De gevolgen van deze massale migratie voor de Verenigde Staten waren een sterke bevolkingsgroei, een groeiend aandeel in de wereldbevolking en een economische en politieke opgang.
Het is duidelijk dat de oorzaken van deze grote migratiegolf redelijk complex zijn. De belangrijkste oorzaken zijn de invloed van transport- en communicatiemiddelen, politieke onvrede en beperkte discriminatie op religieuze of etnische basis (Jodenvervolging). In het ruimer demografische kader zien we een bevolkingsexplosie en een verarming van de plattelandsbevolking ten gevolge van een landbouwcrisis in de jaren 1840. Uiteraard is dit alles afhankelijk van regio en in tijd. Bepaalde regio’s hadden echter een traditie op het vlak van emigratie (= emigratiekoorts) als strategie voor meer inkomsten te verwerven en een versterking door meer invloed van netwerken. Belangrijk zijn ook de arbeidsmogelijkheden. In Europa had men in die tijd last van een overbevolking, waardoor een groot arbeidsreserve ontstond en de lonen verlaagden. In de Verenigde Staten daarentegen was er een enorm agrarisch en industrieel potentieel met een lage bevolkingsgraad. Ook had men hier uitgestrekte landbouwzones, ertsvondsten en infrastructuurwerken in het belang van de conjunctuur.

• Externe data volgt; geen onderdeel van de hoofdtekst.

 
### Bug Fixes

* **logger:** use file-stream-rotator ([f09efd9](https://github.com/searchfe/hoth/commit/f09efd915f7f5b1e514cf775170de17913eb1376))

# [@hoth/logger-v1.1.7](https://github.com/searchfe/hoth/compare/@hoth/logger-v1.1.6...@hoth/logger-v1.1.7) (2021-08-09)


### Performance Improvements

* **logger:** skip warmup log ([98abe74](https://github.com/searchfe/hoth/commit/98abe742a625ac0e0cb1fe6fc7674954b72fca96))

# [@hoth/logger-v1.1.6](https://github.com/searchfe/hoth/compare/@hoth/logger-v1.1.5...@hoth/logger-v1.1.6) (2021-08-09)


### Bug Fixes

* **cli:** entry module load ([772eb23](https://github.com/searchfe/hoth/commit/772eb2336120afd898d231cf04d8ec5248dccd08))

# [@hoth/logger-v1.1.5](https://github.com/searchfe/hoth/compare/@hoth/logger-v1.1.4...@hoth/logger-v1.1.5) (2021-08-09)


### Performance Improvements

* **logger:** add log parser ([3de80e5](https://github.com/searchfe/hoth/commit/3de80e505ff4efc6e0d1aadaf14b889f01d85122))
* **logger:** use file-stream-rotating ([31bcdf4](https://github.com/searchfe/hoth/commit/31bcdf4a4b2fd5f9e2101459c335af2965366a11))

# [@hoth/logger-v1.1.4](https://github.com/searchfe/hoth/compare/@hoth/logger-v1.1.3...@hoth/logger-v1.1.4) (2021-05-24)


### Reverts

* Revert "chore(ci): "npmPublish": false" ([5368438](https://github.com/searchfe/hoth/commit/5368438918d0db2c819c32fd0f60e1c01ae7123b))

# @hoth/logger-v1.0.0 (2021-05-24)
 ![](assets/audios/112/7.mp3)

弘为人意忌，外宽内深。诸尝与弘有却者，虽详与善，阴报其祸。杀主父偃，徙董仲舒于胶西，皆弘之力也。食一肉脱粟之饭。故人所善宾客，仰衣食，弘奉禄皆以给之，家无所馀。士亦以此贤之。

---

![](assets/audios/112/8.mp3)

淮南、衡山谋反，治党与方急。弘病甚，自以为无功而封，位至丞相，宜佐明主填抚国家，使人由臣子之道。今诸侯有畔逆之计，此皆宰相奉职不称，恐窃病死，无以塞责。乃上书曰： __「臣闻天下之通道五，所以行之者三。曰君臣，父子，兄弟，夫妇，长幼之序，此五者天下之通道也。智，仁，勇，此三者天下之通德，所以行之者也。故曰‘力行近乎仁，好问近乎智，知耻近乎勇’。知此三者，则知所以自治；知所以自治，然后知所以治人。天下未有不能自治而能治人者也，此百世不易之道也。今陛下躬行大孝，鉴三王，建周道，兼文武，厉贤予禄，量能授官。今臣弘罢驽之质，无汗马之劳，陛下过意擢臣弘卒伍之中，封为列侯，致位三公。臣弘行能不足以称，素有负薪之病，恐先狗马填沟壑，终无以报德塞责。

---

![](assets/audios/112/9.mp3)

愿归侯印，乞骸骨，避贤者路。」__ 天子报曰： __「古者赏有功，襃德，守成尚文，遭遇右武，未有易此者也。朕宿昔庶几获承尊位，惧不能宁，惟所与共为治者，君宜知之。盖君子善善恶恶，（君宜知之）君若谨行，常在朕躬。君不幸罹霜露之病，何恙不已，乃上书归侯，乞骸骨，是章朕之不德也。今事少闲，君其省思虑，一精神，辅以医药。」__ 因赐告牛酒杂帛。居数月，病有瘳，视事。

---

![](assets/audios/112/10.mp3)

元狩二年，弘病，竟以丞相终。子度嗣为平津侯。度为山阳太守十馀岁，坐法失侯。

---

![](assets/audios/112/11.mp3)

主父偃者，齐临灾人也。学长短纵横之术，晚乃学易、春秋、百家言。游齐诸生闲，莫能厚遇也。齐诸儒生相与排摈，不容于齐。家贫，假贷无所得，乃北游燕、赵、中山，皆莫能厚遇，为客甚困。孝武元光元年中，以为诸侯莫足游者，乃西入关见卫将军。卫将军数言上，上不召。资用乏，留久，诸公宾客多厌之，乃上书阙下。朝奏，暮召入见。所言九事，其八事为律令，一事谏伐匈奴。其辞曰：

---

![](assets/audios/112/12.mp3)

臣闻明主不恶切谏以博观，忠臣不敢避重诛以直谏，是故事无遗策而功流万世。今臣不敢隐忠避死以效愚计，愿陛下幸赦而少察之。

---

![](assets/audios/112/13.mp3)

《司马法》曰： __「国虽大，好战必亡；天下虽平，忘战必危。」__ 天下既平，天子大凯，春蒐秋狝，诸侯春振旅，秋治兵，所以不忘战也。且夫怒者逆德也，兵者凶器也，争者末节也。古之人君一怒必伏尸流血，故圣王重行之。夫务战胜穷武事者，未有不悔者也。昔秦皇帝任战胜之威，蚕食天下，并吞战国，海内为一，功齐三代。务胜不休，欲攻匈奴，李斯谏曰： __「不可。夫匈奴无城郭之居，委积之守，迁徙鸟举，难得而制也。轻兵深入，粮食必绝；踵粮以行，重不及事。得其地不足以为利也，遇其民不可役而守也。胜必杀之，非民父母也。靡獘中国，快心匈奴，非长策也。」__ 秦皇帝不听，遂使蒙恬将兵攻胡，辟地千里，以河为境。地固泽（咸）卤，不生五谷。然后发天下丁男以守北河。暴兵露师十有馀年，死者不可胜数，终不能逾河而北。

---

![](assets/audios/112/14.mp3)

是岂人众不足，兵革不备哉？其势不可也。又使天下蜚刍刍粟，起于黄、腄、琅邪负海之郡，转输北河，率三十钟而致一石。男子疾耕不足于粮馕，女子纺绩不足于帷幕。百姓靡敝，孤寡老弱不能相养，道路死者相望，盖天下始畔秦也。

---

Tijdens de Amerikaanse Secessieoorlog (1861-1865) was er een sterke daling van de migratie en de immigratie viel uiteindelijk volledig stil na de Eerste Wereldoorlog. Deze stop was mede te verklaren door het ontstaan van belemmeringen van staatswege. Er ontstonden discriminerende wetten, xenofobe reacties enzovoort. Deze xenofobe reacties werden sterk uitvergroot in het geval van een crisis.